Description: Attributed to Camille PISSARRO (Danish-French, 1830 – 1903) Signed C. Pissarro in lower left corner. Impressionist watercolor on paper, measures approx 8.75 inches by 6 inches. Paper is set behind glass in wood frame. Frame measures approx 12.4 inches in height by 16.5 inches in width. Some minor wear of frame.

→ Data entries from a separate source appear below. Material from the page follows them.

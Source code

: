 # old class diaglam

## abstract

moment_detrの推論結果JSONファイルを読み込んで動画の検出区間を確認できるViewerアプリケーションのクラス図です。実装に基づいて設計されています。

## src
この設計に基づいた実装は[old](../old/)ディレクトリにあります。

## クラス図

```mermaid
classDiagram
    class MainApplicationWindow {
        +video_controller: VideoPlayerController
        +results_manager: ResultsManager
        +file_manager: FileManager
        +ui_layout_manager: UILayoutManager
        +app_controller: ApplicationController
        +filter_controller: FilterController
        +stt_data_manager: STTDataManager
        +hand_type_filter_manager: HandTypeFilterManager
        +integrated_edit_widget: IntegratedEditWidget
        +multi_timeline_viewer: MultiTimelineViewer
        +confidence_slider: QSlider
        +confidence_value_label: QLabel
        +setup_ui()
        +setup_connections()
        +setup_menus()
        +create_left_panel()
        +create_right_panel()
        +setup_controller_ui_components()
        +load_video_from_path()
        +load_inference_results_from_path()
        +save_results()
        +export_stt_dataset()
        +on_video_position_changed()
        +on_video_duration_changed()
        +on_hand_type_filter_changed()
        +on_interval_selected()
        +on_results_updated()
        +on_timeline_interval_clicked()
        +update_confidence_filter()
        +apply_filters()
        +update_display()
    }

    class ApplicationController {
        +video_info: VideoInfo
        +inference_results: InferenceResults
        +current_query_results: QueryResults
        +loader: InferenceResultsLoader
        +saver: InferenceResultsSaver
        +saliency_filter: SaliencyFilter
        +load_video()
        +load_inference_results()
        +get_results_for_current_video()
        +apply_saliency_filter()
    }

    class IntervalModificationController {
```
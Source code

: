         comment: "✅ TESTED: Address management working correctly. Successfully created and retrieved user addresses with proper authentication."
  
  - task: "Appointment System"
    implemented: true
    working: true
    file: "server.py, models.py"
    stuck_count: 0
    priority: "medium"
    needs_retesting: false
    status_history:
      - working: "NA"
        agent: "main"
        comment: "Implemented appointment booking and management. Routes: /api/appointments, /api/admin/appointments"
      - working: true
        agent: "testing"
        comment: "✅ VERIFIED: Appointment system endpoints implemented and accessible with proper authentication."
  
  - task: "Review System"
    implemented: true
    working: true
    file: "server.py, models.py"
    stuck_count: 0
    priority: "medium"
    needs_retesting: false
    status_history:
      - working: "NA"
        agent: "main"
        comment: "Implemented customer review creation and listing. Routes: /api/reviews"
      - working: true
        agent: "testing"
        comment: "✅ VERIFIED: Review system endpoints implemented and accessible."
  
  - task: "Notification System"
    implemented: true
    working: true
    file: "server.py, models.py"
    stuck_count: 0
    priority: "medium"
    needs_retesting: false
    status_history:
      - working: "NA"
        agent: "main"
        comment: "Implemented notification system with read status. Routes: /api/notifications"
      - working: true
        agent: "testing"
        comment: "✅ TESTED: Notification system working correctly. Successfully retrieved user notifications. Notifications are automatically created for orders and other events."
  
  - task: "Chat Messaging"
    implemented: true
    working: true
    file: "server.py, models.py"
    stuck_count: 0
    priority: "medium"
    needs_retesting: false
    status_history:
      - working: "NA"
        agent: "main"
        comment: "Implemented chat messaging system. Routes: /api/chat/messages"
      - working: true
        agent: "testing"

Camille Pissarro (1830 1903) was a Danish-French Impressionist and Neo-Impressionist painter born on the island of St Thomas (now in the US Virgin Islands, but then in the Danish West Indies). His importance resides in his contributions to both Impressionism and Post-Impressionism. Pissarro studied from great forerunners, including Gustave Courbet and Jean-Baptiste-Camille Corot. He later studied and worked alongside Georges Seurat and Paul Signac when he took on the Neo-Impressionist style at the age of 54. In 1873 he helped establish a collective society of fifteen aspiring artists, becoming the “pivotal” figure in holding the group together and encouraging the other members.
Pissarro is the only artist to have shown his work at all eight Paris Impressionist exhibitions, from 1874 to 1886. He “acted as a father figure not only to the Impressionists” but to all four of the major Post-Impressionists, Georges Seurat, Paul Cézanne, Vincent van Gogh, and Paul Gauguin.